Entries supplied:
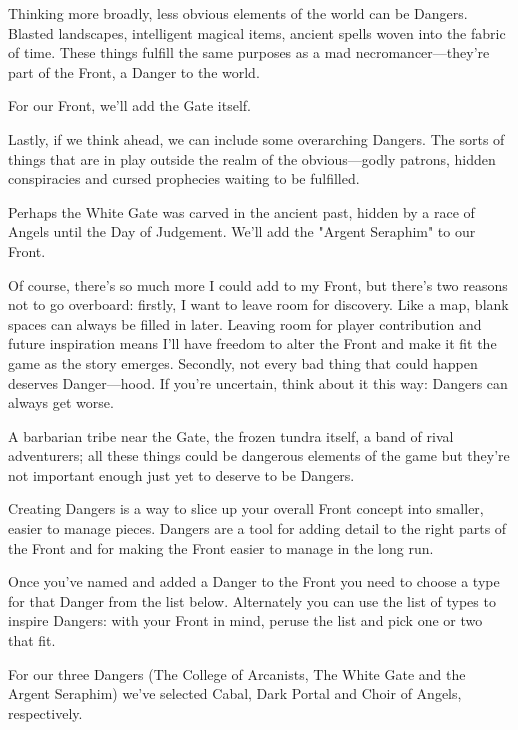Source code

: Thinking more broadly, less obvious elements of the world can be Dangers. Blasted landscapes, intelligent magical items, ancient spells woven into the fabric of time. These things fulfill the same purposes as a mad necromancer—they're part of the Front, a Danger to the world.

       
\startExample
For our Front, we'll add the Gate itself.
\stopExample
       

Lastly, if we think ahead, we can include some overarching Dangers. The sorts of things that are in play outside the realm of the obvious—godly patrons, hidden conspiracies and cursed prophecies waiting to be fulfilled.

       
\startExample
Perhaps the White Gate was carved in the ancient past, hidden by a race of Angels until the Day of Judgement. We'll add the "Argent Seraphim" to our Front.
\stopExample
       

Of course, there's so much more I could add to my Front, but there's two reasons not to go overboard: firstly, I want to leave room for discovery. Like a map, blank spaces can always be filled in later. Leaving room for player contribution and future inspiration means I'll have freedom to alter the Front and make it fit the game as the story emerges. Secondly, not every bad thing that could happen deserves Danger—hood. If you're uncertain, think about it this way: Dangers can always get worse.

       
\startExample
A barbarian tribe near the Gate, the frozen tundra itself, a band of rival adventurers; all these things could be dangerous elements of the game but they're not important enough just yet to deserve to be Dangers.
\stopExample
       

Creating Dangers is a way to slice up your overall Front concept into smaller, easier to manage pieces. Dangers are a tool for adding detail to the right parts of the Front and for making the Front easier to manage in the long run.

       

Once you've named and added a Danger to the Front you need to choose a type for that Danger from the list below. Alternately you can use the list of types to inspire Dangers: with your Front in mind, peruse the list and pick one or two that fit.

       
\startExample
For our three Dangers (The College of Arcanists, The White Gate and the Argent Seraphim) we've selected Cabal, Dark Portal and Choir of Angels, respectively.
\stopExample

--

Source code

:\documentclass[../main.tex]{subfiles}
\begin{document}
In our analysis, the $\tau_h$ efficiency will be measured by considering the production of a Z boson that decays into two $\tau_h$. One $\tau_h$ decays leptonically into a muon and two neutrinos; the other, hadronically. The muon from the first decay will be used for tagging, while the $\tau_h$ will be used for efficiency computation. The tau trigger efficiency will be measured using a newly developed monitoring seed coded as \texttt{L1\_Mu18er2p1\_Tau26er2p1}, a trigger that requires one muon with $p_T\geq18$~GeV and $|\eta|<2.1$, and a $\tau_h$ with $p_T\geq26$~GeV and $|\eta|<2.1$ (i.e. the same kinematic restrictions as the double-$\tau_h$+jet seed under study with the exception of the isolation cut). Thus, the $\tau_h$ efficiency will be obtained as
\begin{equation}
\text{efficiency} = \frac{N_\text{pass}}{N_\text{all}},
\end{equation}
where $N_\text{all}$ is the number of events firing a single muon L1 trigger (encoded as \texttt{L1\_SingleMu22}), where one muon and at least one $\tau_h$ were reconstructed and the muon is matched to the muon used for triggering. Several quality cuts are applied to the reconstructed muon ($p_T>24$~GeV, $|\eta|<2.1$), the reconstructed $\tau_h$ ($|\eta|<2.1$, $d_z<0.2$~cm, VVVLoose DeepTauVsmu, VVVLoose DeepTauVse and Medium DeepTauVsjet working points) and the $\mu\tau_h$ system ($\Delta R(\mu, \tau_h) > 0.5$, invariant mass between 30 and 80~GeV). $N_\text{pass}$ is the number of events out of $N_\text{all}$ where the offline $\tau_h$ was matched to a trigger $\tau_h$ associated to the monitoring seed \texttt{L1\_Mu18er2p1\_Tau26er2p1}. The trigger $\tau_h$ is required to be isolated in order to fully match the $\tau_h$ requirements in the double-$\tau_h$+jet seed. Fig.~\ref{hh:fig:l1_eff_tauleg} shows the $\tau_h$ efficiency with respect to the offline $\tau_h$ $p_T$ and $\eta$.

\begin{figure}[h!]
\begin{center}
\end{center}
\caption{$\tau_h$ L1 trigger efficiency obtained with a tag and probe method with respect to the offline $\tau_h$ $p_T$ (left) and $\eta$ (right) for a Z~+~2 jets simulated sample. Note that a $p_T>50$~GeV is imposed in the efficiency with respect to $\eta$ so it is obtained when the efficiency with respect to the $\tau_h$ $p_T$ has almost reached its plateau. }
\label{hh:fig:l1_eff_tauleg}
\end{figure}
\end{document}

--

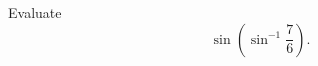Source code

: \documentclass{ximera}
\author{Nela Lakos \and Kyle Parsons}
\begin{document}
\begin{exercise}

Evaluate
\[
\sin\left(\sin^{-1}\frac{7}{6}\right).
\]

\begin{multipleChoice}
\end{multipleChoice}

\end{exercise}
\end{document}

Description of the task: The reply should consist solely of the number of lines in the records that include "ancient".

Solution to the exercise: 2